Posted August 30, 2011
Filed under: Uncategorized |

Computer hardware architectures and the performance of various components are co-evolving in a complex way, but one of the results is that “RAM” is becoming less well suited to random access – or at least relatively better optimized for sequential access. In the last decade or so from SDRAM to DDR3, memory transfer rates have improved from 800MB/second for PC100 memory to 17066MB/second for DDR3-2166, or a little better than 21x improvement. Access time, however, has barely improved 2x, from around 60ns to around 30ns. So the relative difference between sequential and random memory access performance has increased more than 10x. Its not quite the random/sequential speed difference of tape, but that’s a very significant change.
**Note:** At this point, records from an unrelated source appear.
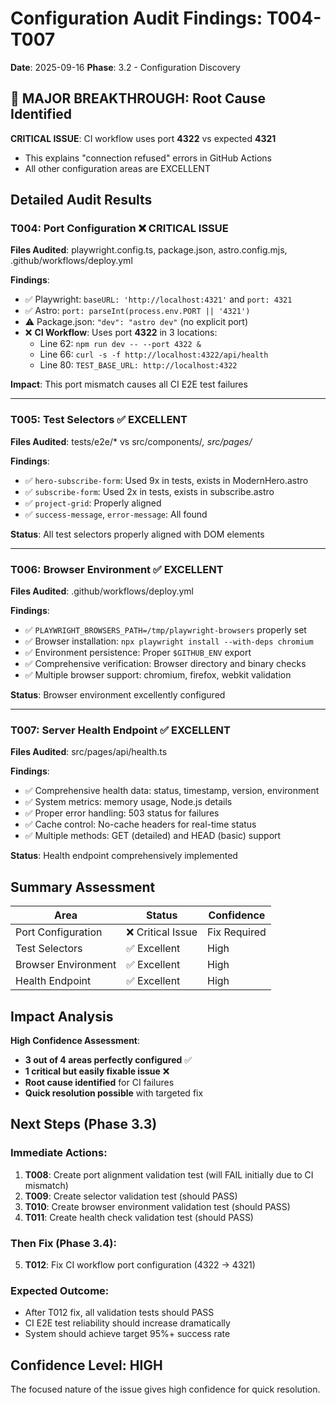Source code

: # Configuration Audit Findings: T004-T007

**Date**: 2025-09-16
**Phase**: 3.2 - Configuration Discovery

## 🎯 MAJOR BREAKTHROUGH: Root Cause Identified

**CRITICAL ISSUE**: CI workflow uses port **4322** vs expected **4321**
- This explains "connection refused" errors in GitHub Actions
- All other configuration areas are EXCELLENT

## Detailed Audit Results

### T004: Port Configuration ❌ CRITICAL ISSUE
**Files Audited**: playwright.config.ts, package.json, astro.config.mjs, .github/workflows/deploy.yml

**Findings**:
- ✅ Playwright: `baseURL: 'http://localhost:4321'` and `port: 4321`
- ✅ Astro: `port: parseInt(process.env.PORT || '4321')`
- ⚠️ Package.json: `"dev": "astro dev"` (no explicit port)
- ❌ **CI Workflow**: Uses port **4322** in 3 locations:
  - Line 62: `npm run dev -- --port 4322 &`
  - Line 66: `curl -s -f http://localhost:4322/api/health`
  - Line 80: `TEST_BASE_URL: http://localhost:4322`

**Impact**: This port mismatch causes all CI E2E test failures

---

### T005: Test Selectors ✅ EXCELLENT
**Files Audited**: tests/e2e/* vs src/components/*, src/pages/*

**Findings**:
- ✅ `hero-subscribe-form`: Used 9x in tests, exists in ModernHero.astro
- ✅ `subscribe-form`: Used 2x in tests, exists in subscribe.astro
- ✅ `project-grid`: Properly aligned
- ✅ `success-message`, `error-message`: All found

**Status**: All test selectors properly aligned with DOM elements

---

### T006: Browser Environment ✅ EXCELLENT
**Files Audited**: .github/workflows/deploy.yml

**Findings**:
- ✅ `PLAYWRIGHT_BROWSERS_PATH=/tmp/playwright-browsers` properly set
- ✅ Browser installation: `npx playwright install --with-deps chromium`
- ✅ Environment persistence: Proper `$GITHUB_ENV` export
- ✅ Comprehensive verification: Browser directory and binary checks
- ✅ Multiple browser support: chromium, firefox, webkit validation

**Status**: Browser environment excellently configured

---

### T007: Server Health Endpoint ✅ EXCELLENT
**Files Audited**: src/pages/api/health.ts

**Findings**:
- ✅ Comprehensive health data: status, timestamp, version, environment
- ✅ System metrics: memory usage, Node.js details
- ✅ Proper error handling: 503 status for failures
- ✅ Cache control: No-cache headers for real-time status
- ✅ Multiple methods: GET (detailed) and HEAD (basic) support

**Status**: Health endpoint comprehensively implemented

## Summary Assessment

| Area | Status | Confidence |
|------|--------|------------|
| Port Configuration | ❌ Critical Issue | Fix Required |
| Test Selectors | ✅ Excellent | High |
| Browser Environment | ✅ Excellent | High |
| Health Endpoint | ✅ Excellent | High |

## Impact Analysis

**High Confidence Assessment**:
- **3 out of 4 areas perfectly configured** ✅
- **1 critical but easily fixable issue** ❌
- **Root cause identified** for CI failures
- **Quick resolution possible** with targeted fix

## Next Steps (Phase 3.3)

### Immediate Actions:
1. **T008**: Create port alignment validation test (will FAIL initially due to CI mismatch)
2. **T009**: Create selector validation test (should PASS)
3. **T010**: Create browser environment validation test (should PASS)
4. **T011**: Create health check validation test (should PASS)

### Then Fix (Phase 3.4):
5. **T012**: Fix CI workflow port configuration (4322 → 4321)

### Expected Outcome:
- After T012 fix, all validation tests should PASS
- CI E2E test reliability should increase dramatically
- System should achieve target 95%+ success rate

## Confidence Level: HIGH
The focused nature of the issue gives high confidence for quick resolution.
What’s going on? I’ll go through memory speeds in the “old days” (I think for everyone based on when they learned to program; for me that’s the early 80s) and how things have evolved more recently. Warning: unless you are really a serious geek, having heard the main point you should probably stop reading here.

I started programming on an Apple II+, first in BASIC then in assembly language (after that I moved to a VAX, programming mostly in C). I still remember on a 6502 A9 would load the accumulator with an immediate value (one byte). Its all a little hazy now, but the length of time to perform an operation had to do in large part with memory accesses. Most immediate operations (operations where the operand was specified as a constant, for example LDA #$AA, which would load the accumulator with the value $AA) ran in two clock cycles. Zero-page addressing (the first 256 bytes of memory) would add an extra cycle, so LDA $AA, which loads the accumulator with whatever value was in memory location $00AA, would run in 3 clock cycles. Absolute addressing, for example LDA $AAAA which loads the accumulator with whatever value is in memory location $AAAA, would run in 4 clock cycles. It didn’t actually cost anything extra to offset those absolute pointers by the X or Y register as long as you didn’t cross a page boundary when you added the offset.

Indirect zero page addressing would take 5 or 6 cycles, and is worth explaining because it was the sensible way to do arrays and pointers: LDA ($AA), Y would find the two byte address stored starting at $00AA, add Y to that, and load the value at that address. In an asymmetry which I transposed far too often (and created many bugs in the process) but makes sense when you only have 256 instructions to play with, indirect addressing with the X register was completely different: the X register was added to the immediate value used for the zero page address before dereferencing. This was useful for tables of pointers but I found the Y register style of indirection useful much more often in my programming.

Anyway, the overhead of accessing memory was anywhere from 1 to 4 CPU clock cycles, which was the equivalent of .5-2 immediate (no memory access) instructions. Memory access times were significant but didn’t absolutely dwarf processing time.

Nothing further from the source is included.